Right sees perpetual campaigning as key to success
The rightwing Swiss People’s Party is permanently in campaigning mode, most recently against plans to ease citizenship restrictions, which voters threw out on Sunday.
Political analyst Julian Hottinger told swissinfo the party’s success was down to its formidable political machinery and disregard for consensus.
The People’s Party pulled no punches in its efforts to persuade voters to reject two government initiatives to ease citizenship rules for young foreigners.
Advertisements with images of black hands snatching Swiss passports, pictures of Osama bin Laden on Swiss identity cards, and charts showing that Muslims would be in the majority by 2040 were splashed across the newspapers and billboards.
And no sooner had voters thrown out the proposals than the party announced its next campaign – against Switzerland joining the European Union’s Schengen accord on cross-border crime.
Julian Hottinger, a political analyst formerly at the Institute of Federalism in Fribourg, told swissinfo that the People’s Party’s success masks contradictions that could return to haunt it.
swissinfo: The People’s Party has a formidable political machine, which never seems to stop campaigning. Why?
Julian Hottinger: It started about five to seven years ago. The party realised that it had [good reason] to become an ‘interest group’ – defending precise interests, having a machine that constantly rolls, constantly works, and [puts forward] initiative after initiative.
The point is to put the government under pressure and push through what it believes to be its main objectives and aims.
The party is a machine that campaigns constantly – not an electoral machine, but a political machine that lobbies the system, blocks the system, pushes forward initiatives that are supposed to defend the traditional values of the Swiss, but to tell the truth they are full of contradictions.
swissinfo: It seems ironic that the People’s Party, which sees itself as the defender of Swiss traditions, is calling into question, even threatening, the foundations of the political system. What is it trying to do – destroy the consensus system?
J.H.: What it’s doing is playing on the weaknesses of other parties. They have looked for consensus, have tried to build the machinery where everyone is included, where all different opinions are taken into account, and the People’s Party just doesn’t believe in this system. It believes hard decisions have to be taken, even if it excludes a minority.
swissinfo: Why do none of the other parties use tough tactics to hammer home their message, and more importantly, why didn’t they question whether the statistics about Muslims becoming a majority in Switzerland were true?
J.H.: The [other] parties just don’t have the machinery, the tradition and above all, the violent language that is used when you’re trying to attack someone else. They are gradually waking up – the Social Democrats have been responding with some strength to the People’s Party.
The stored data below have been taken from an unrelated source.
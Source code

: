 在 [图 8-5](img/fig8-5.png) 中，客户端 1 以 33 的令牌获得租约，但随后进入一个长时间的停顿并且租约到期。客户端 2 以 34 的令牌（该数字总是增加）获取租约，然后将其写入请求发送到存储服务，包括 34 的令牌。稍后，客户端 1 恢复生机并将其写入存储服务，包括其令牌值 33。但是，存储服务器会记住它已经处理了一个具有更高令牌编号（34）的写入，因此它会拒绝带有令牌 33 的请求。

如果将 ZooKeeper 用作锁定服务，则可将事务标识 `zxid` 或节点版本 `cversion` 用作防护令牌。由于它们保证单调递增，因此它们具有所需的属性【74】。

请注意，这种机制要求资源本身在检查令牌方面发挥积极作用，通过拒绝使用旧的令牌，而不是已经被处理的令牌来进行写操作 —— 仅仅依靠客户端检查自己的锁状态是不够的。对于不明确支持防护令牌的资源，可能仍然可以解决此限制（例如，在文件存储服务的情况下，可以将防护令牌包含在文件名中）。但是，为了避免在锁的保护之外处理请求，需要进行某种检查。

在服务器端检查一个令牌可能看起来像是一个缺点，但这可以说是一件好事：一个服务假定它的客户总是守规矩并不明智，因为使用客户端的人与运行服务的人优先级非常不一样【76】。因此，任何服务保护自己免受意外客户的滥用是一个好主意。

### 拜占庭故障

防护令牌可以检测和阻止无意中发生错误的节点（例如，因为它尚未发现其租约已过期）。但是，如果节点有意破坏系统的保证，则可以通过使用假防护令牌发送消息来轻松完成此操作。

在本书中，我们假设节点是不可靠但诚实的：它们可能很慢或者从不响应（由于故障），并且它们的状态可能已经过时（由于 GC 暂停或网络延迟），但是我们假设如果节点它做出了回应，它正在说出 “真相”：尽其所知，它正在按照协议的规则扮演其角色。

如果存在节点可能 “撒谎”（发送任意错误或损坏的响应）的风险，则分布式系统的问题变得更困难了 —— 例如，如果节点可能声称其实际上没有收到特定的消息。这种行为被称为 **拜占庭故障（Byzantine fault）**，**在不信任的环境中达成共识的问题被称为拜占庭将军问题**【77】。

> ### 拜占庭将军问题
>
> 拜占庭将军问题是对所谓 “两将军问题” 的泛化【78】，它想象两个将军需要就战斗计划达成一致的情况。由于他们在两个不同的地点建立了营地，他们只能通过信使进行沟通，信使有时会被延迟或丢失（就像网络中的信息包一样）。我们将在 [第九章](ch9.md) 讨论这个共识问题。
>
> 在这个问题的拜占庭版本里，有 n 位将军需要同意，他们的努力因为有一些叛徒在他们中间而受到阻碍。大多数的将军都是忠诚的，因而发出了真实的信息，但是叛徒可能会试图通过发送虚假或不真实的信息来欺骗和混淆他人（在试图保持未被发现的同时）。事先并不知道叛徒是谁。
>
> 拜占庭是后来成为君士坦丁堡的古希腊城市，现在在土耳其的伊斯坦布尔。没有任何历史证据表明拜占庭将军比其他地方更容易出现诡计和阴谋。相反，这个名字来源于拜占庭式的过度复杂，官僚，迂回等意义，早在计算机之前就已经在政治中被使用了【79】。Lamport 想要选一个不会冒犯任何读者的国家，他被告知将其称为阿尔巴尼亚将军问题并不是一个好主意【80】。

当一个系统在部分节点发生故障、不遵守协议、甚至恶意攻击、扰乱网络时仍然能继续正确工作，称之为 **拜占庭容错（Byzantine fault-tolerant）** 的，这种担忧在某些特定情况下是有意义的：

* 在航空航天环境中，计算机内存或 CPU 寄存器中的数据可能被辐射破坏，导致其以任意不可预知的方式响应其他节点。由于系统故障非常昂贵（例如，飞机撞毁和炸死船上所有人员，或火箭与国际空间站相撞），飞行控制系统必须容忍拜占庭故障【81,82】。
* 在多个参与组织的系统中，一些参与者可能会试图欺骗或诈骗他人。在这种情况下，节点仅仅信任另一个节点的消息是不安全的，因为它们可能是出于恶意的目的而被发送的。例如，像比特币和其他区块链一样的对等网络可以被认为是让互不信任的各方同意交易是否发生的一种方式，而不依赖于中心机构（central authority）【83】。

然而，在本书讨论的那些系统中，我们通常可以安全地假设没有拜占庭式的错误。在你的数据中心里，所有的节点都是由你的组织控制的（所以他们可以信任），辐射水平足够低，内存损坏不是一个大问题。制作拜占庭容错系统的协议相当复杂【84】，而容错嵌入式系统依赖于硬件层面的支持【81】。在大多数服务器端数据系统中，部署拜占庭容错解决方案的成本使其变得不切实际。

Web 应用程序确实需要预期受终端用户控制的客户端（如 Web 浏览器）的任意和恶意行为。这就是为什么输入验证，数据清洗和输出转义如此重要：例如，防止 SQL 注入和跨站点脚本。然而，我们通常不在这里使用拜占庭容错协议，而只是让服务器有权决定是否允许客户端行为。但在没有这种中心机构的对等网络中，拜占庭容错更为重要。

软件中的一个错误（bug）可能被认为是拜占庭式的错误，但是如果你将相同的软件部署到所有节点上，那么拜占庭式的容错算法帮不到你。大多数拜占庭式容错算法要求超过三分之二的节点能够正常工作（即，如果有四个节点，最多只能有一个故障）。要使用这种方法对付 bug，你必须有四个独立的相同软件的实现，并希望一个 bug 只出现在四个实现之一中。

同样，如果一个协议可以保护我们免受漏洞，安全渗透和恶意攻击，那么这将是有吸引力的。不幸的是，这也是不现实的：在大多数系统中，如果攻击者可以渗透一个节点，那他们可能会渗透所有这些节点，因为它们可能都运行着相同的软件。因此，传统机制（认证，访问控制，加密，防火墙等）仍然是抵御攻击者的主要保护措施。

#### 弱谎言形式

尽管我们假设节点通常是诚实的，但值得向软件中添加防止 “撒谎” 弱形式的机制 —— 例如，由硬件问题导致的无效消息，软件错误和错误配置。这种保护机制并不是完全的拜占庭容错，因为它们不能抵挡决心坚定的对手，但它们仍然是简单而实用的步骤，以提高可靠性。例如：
But the other two major parties [- the centre-right Radicals and Christian Democrats -] are having some difficulty. It’s also due to the fact that, being consensual parties, they’ve got different tendencies within their own parties and have difficulty in drawing a common line on what to do with the People’s Party.
swissinfo: There were hopes that when Christoph Blocher joined the cabinet last December, the effect would be to tame the People’s Party by depriving them of their most effective figurehead. It doesn’t seem to have worked.
J.H.: It is true that the People’s Party is more and more vocal, and that Blocher is behaving in a surprising way for a cabinet minister.
But I’m not sure that this is a sign that they’re gaining strength. I think there’s confusion within the party. I think the People’s Party realises that they’re living a contradiction, and they’re trying to go forward with their programme in the best way they can.
Blocher himself is having difficulty with the cabinet and within the cabinet, and he’s losing credibility. People are saying ‘he’s in the cabinet today, we don’t hear him like we used to, and he doesn’t always defend our positions – he either keeps quiet or is discreet’.
swissinfo: So one might say that the People’s Party is making up for the absence of Blocher by becoming more vocal and stepping up the campaigning.
J.H.: That is my reading. They lack a leader – have lost a leader, even though he is still there – but they have difficulty in finding someone who can replace him.
At the same time they are… under pressure from their militants, who are saying ‘you promised this and that, and we don’t see it effectively coming about today. What has happened to the dynamism that was in the party six, seven months ago?’.
swissinfo-interview: Jonas Hughes
Political analyst Julian Hottinger says the Swiss People’s Party is a political machine that campaigns constantly.
He argues that some of the party’s initiatives are “full of contradictions”.
Hottinger feels that the party plays on the weaknesses of its political rivals and does not believe in a consensus system.